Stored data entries
══════════
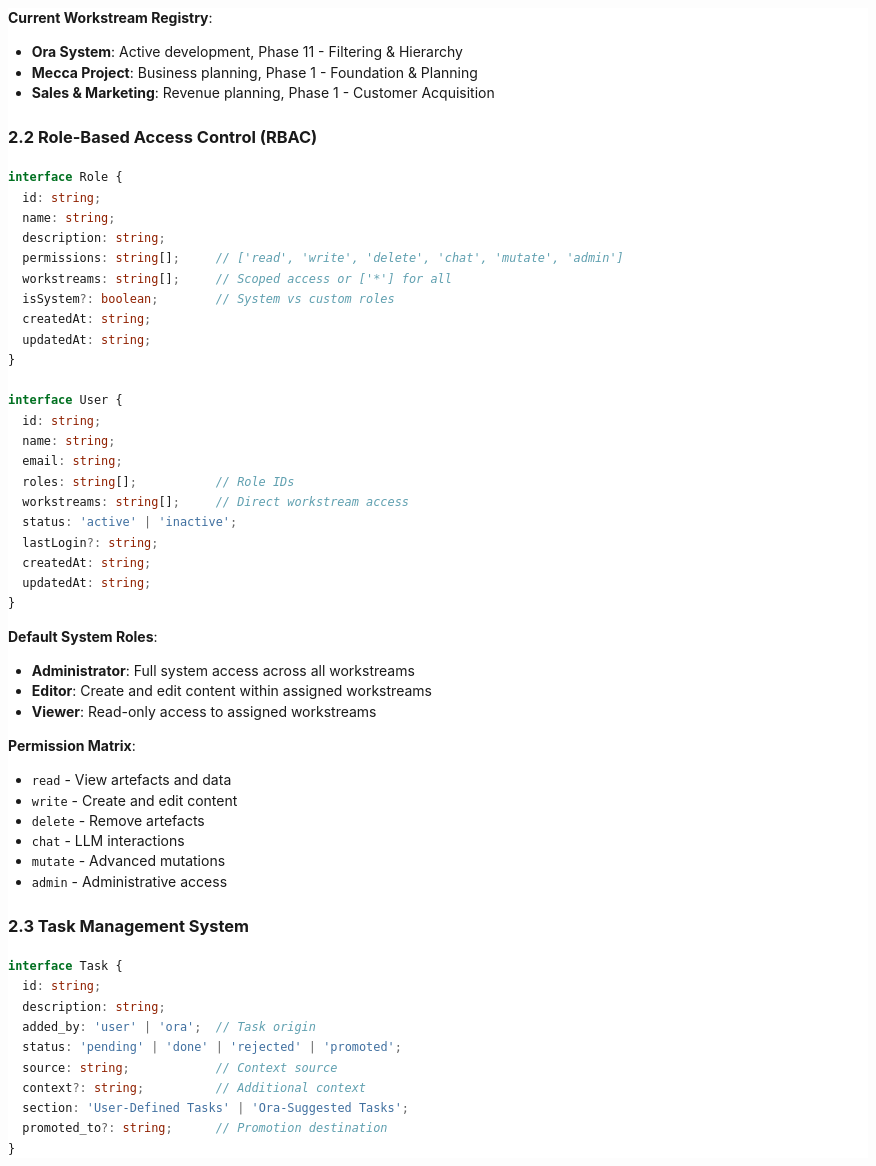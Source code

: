 **Current Workstream Registry**:
- **Ora System**: Active development, Phase 11 - Filtering & Hierarchy
- **Mecca Project**: Business planning, Phase 1 - Foundation & Planning  
- **Sales & Marketing**: Revenue planning, Phase 1 - Customer Acquisition

### 2.2 Role-Based Access Control (RBAC)

```typescript
interface Role {
  id: string;
  name: string;
  description: string;
  permissions: string[];     // ['read', 'write', 'delete', 'chat', 'mutate', 'admin']
  workstreams: string[];     // Scoped access or ['*'] for all
  isSystem?: boolean;        // System vs custom roles
  createdAt: string;
  updatedAt: string;
}

interface User {
  id: string;
  name: string;
  email: string;
  roles: string[];           // Role IDs
  workstreams: string[];     // Direct workstream access
  status: 'active' | 'inactive';
  lastLogin?: string;
  createdAt: string;
  updatedAt: string;
}
```

**Default System Roles**:
- **Administrator**: Full system access across all workstreams
- **Editor**: Create and edit content within assigned workstreams
- **Viewer**: Read-only access to assigned workstreams

**Permission Matrix**:
- `read` - View artefacts and data
- `write` - Create and edit content
- `delete` - Remove artefacts
- `chat` - LLM interactions
- `mutate` - Advanced mutations
- `admin` - Administrative access

### 2.3 Task Management System

```typescript
interface Task {
  id: string;
  description: string;
  added_by: 'user' | 'ora';  // Task origin
  status: 'pending' | 'done' | 'rejected' | 'promoted';
  source: string;            // Context source
  context?: string;          // Additional context
  section: 'User-Defined Tasks' | 'Ora-Suggested Tasks';
  promoted_to?: string;      // Promotion destination
}
```
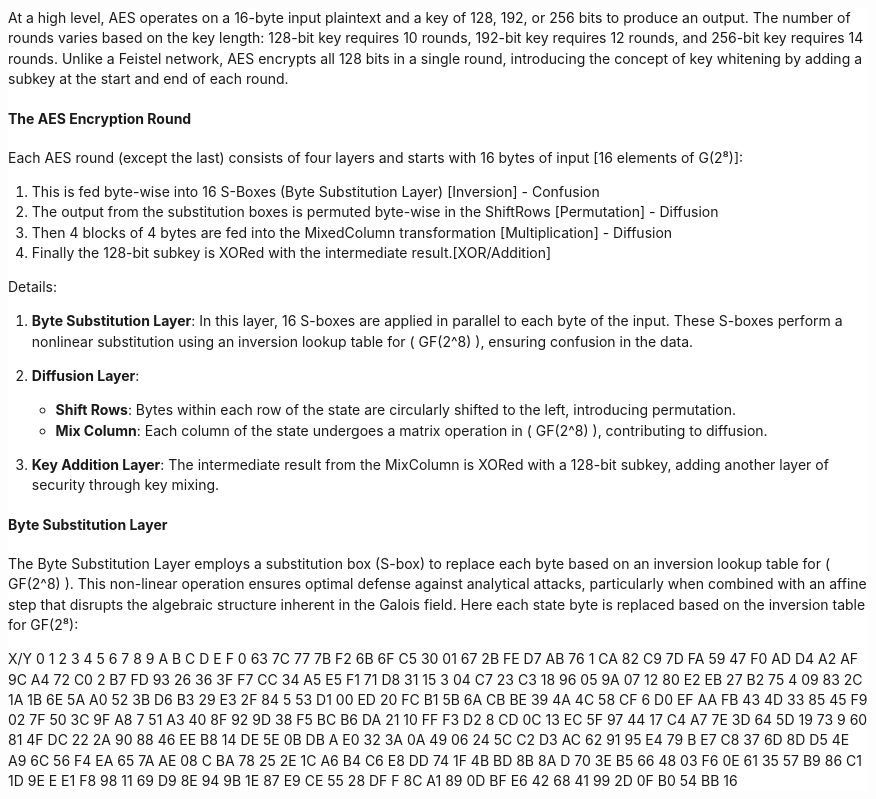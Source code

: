 At a high level, AES operates on a 16-byte input plaintext and a key of 128, 192, or 256 bits to produce an output. The number of rounds varies based on the key length: 128-bit key requires 10 rounds, 192-bit key requires 12 rounds, and 256-bit key requires 14 rounds. Unlike a Feistel network, AES encrypts all 128 bits in a single round, introducing the concept of key whitening by adding a subkey at the start and end of each round.


#### The AES Encryption Round
Each AES round (except the last) consists of four layers and starts with 16 bytes of input [16 elements of G(2⁸)]:
1.  This is fed byte-wise into 16 S-Boxes (Byte Substitution Layer) [Inversion] - Confusion
2.  The output from the substitution boxes is permuted byte-wise in the ShiftRows [Permutation] - Diffusion
3.  Then 4 blocks of 4 bytes are fed into the MixedColumn transformation [Multiplication] - Diffusion
4.  Finally the 128-bit subkey is XORed with the intermediate result.[XOR/Addition]

Details:

1. **Byte Substitution Layer**: In this layer, 16 S-boxes are applied in parallel to each byte of the input. These S-boxes perform a nonlinear substitution using an inversion lookup table for \( GF(2^8) \), ensuring confusion in the data.
   
2. **Diffusion Layer**:
   - **Shift Rows**: Bytes within each row of the state are circularly shifted to the left, introducing permutation.
   - **Mix Column**: Each column of the state undergoes a matrix operation in \( GF(2^8) \), contributing to diffusion.

3. **Key Addition Layer**: The intermediate result from the MixColumn is XORed with a 128-bit subkey, adding another layer of security through key mixing.


#### Byte Substitution Layer

The Byte Substitution Layer employs a substitution box (S-box) to replace each byte based on an inversion lookup table for \( GF(2^8) \). This non-linear operation ensures optimal defense against analytical attacks, particularly when combined with an affine step that disrupts the algebraic structure inherent in the Galois field.
Here each state byte is replaced based on the inversion table for GF(2⁸):

X/Y  0  1  2  3  4  5  6  7  8  9  A  B  C  D  E  F
0   63 7C 77 7B F2 6B 6F C5 30 01 67 2B FE D7 AB 76
1   CA 82 C9 7D FA 59 47 F0 AD D4 A2 AF 9C A4 72 C0
2   B7 FD 93 26 36 3F F7 CC 34 A5 E5 F1 71 D8 31 15
3   04 C7 23 C3 18 96 05 9A 07 12 80 E2 EB 27 B2 75
4   09 83 2C 1A 1B 6E 5A A0 52 3B D6 B3 29 E3 2F 84
5   53 D1 00 ED 20 FC B1 5B 6A CB BE 39 4A 4C 58 CF
6   D0 EF AA FB 43 4D 33 85 45 F9 02 7F 50 3C 9F A8
7   51 A3 40 8F 92 9D 38 F5 BC B6 DA 21 10 FF F3 D2
8   CD 0C 13 EC 5F 97 44 17 C4 A7 7E 3D 64 5D 19 73
9   60 81 4F DC 22 2A 90 88 46 EE B8 14 DE 5E 0B DB
A   E0 32 3A 0A 49 06 24 5C C2 D3 AC 62 91 95 E4 79
B   E7 C8 37 6D 8D D5 4E A9 6C 56 F4 EA 65 7A AE 08
C   BA 78 25 2E 1C A6 B4 C6 E8 DD 74 1F 4B BD 8B 8A
D   70 3E B5 66 48 03 F6 0E 61 35 57 B9 86 C1 1D 9E
E   E1 F8 98 11 69 D9 8E 94 9B 1E 87 E9 CE 55 28 DF
F   8C A1 89 0D BF E6 42 68 41 99 2D 0F B0 54 BB 16
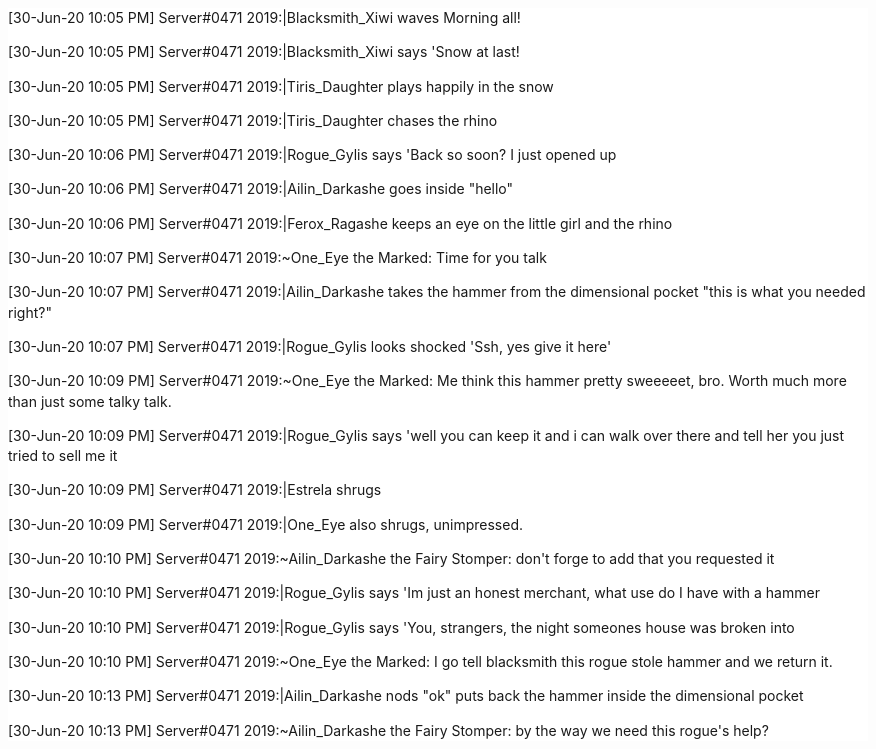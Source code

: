 [30-Jun-20 10:05 PM] Server#0471
2019:|Blacksmith_Xiwi waves Morning all!

[30-Jun-20 10:05 PM] Server#0471
2019:|Blacksmith_Xiwi says 'Snow at last!

[30-Jun-20 10:05 PM] Server#0471
2019:|Tiris_Daughter plays happily in the snow

[30-Jun-20 10:05 PM] Server#0471
2019:|Tiris_Daughter chases the rhino

[30-Jun-20 10:06 PM] Server#0471
2019:|Rogue_Gylis says 'Back so soon? I just opened up

[30-Jun-20 10:06 PM] Server#0471
2019:|Ailin_Darkashe goes inside "hello"

[30-Jun-20 10:06 PM] Server#0471
2019:|Ferox_Ragashe keeps an eye on the little girl and the rhino

[30-Jun-20 10:07 PM] Server#0471
2019:~One_Eye the Marked: Time for you talk

[30-Jun-20 10:07 PM] Server#0471
2019:|Ailin_Darkashe takes the hammer from the dimensional pocket "this is what you needed right?"

[30-Jun-20 10:07 PM] Server#0471
2019:|Rogue_Gylis looks shocked 'Ssh, yes give it here'

[30-Jun-20 10:09 PM] Server#0471
2019:~One_Eye the Marked: Me think this hammer pretty sweeeeet, bro. Worth much more than just some talky talk.

[30-Jun-20 10:09 PM] Server#0471
2019:|Rogue_Gylis says 'well you can keep it and i can walk over there and tell her you just tried to sell me it

[30-Jun-20 10:09 PM] Server#0471
2019:|Estrela shrugs

[30-Jun-20 10:09 PM] Server#0471
2019:|One_Eye also shrugs, unimpressed.

[30-Jun-20 10:10 PM] Server#0471
2019:~Ailin_Darkashe the Fairy Stomper: don't forge to add that you requested it

[30-Jun-20 10:10 PM] Server#0471
2019:|Rogue_Gylis says 'Im just an honest merchant, what use do I have with a hammer

[30-Jun-20 10:10 PM] Server#0471
2019:|Rogue_Gylis says 'You, strangers, the night someones house was broken into

[30-Jun-20 10:10 PM] Server#0471
2019:~One_Eye the Marked: I go tell blacksmith this rogue stole hammer and we return it.

[30-Jun-20 10:13 PM] Server#0471
2019:|Ailin_Darkashe nods "ok" puts back the hammer inside the dimensional pocket

[30-Jun-20 10:13 PM] Server#0471
2019:~Ailin_Darkashe the Fairy Stomper: by the way we need this rogue's help?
══════════
Please restate the lines above exactly, starting at the first line of the data and stopping at the line containing "- **Viewer**: Read-only", which is included. Omit pictures.

Source code

: **Current Workstream Registry**:
- **Ora System**: Active development, Phase 11 - Filtering & Hierarchy
- **Mecca Project**: Business planning, Phase 1 - Foundation & Planning  
- **Sales & Marketing**: Revenue planning, Phase 1 - Customer Acquisition

### 2.2 Role-Based Access Control (RBAC)

```typescript
interface Role {
  id: string;
  name: string;
  description: string;
  permissions: string[];     // ['read', 'write', 'delete', 'chat', 'mutate', 'admin']
  workstreams: string[];     // Scoped access or ['*'] for all
  isSystem?: boolean;        // System vs custom roles
  createdAt: string;
  updatedAt: string;
}

interface User {
  id: string;
  name: string;
  email: string;
  roles: string[];           // Role IDs
  workstreams: string[];     // Direct workstream access
  status: 'active' | 'inactive';
  lastLogin?: string;
  createdAt: string;
  updatedAt: string;
}
```

**Default System Roles**:
- **Administrator**: Full system access across all workstreams
- **Editor**: Create and edit content within assigned workstreams
- **Viewer**: Read-only access to assigned workstreams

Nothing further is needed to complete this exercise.